In 2021, CA Family Rights Act (CFA) now applies to employers with 5 or more employees (rather than 50 or more). There is no requirement that an employee work at a site with 50 employees (within a 75 mile radius). Employees may take leave under CA CFA beginning in 2021 to care for a broader list of ‘family members’, including grandparents, grandchildren, siblings, spouses, domestic partners, and a domestic partner’s children.

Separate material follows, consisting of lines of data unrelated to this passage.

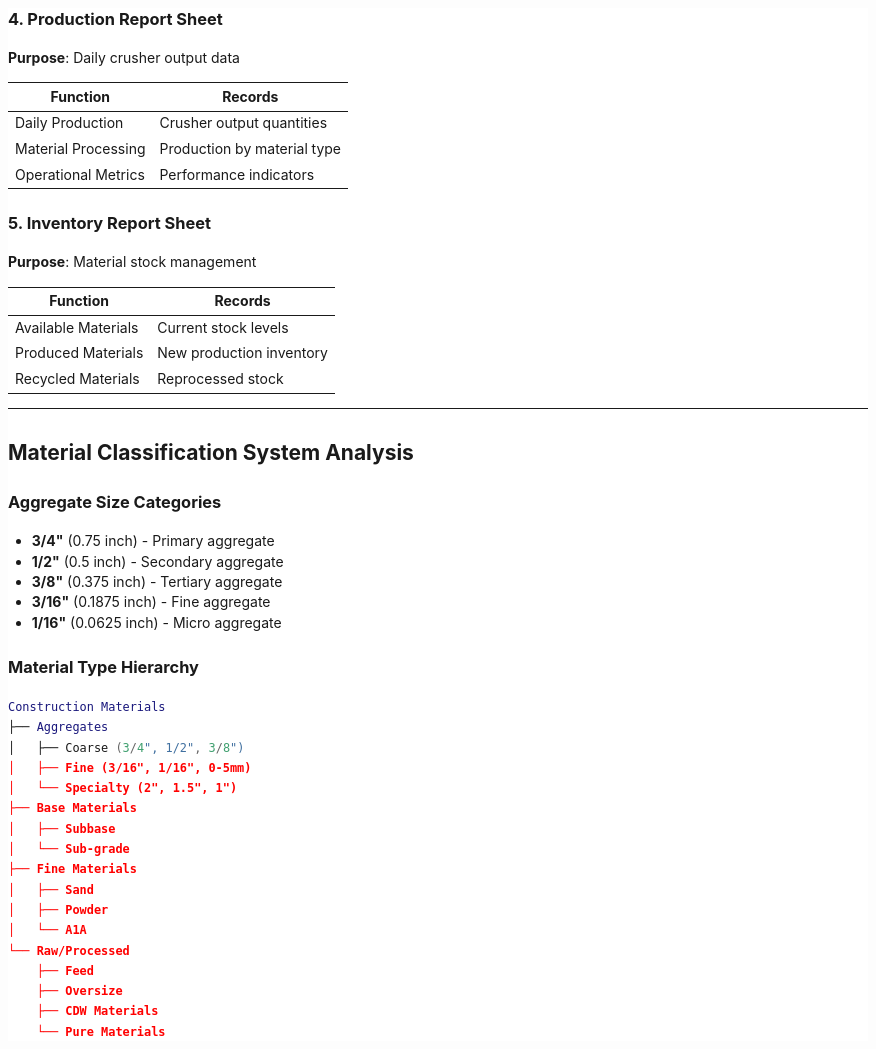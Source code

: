 ### **4. Production Report Sheet**

**Purpose**: Daily crusher output data

| **Function**        | **Records**                 |
| ------------------- | --------------------------- |
| Daily Production    | Crusher output quantities   |
| Material Processing | Production by material type |
| Operational Metrics | Performance indicators      |

### **5. Inventory Report Sheet**

**Purpose**: Material stock management

| **Function**        | **Records**              |
| ------------------- | ------------------------ |
| Available Materials | Current stock levels     |
| Produced Materials  | New production inventory |
| Recycled Materials  | Reprocessed stock        |

---

## **Material Classification System Analysis**

### **Aggregate Size Categories**

- **3/4"** (0.75 inch) - Primary aggregate
- **1/2"** (0.5 inch) - Secondary aggregate
- **3/8"** (0.375 inch) - Tertiary aggregate
- **3/16"** (0.1875 inch) - Fine aggregate
- **1/16"** (0.0625 inch) - Micro aggregate

### **Material Type Hierarchy**

```lua
Construction Materials
├── Aggregates
│   ├── Coarse (3/4", 1/2", 3/8")
│   ├── Fine (3/16", 1/16", 0-5mm)
│   └── Specialty (2", 1.5", 1")
├── Base Materials
│   ├── Subbase
│   └── Sub-grade
├── Fine Materials
│   ├── Sand
│   ├── Powder
│   └── A1A
└── Raw/Processed
    ├── Feed
    ├── Oversize
    ├── CDW Materials
    └── Pure Materials
```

Under CA Paid Family leave (CA PFL), employees will also be able to take leave for a ‘qualifying exigency’ related to military duty of an employee’s family member. The leave duration was increased to 8 weeks as of July 1, 2020.
Connecticut
Passed in 2019, Connecticut’s paid family leave will offer 12 weeks paid leave to eligible employees, or 14 weeks paid to employees suffering complications from childbirth. Payroll withholding to fund the new leave will begin January 1, 2021 for CT residents with leave available in 2022. CT FMLA will also expand in 2022, to include leave to care for a spouse, sibling, grandparents, grandchildren, and anyone else related “by blood or affinity whose close association is the equivalent of those family relationships.” FMLA in CT will be available to anyone employed for 3 months, and apply to employers with even just 1 employee.
*NYS quarantine leave defines health care worker broadly as “a person employed at a doctor’s office, hospital, long-term care facility, outpatient clinic, nursing home, end stage renal disease facility, post-secondary educational institution offering health care instruction, medical school, local health department or agency, assisted living residence, adult care facility, residence for people with developmental disabilities, home health provider, emergency medical services agency, any facility that performs laboratory or medical testing, pharmacy, or any similar institution, including any permanent or temporary institution, facility, location, or site where medical services are provided that are similar to such institutions.”
**The consolidated cases are Bostock v Clayton County, Georgia, Altitude Express Inc v Zarda , and Harris Funeral Homes, Inc v EEOC
***The consolidated cases are Little Sisters of the Poor Saint Peter and Paul Home v Pennsylvania et al, and President of the United States et al v Pennsylvania
****This case is known as Texas v US in the lower courts, and Texas v Azar in earlier cases.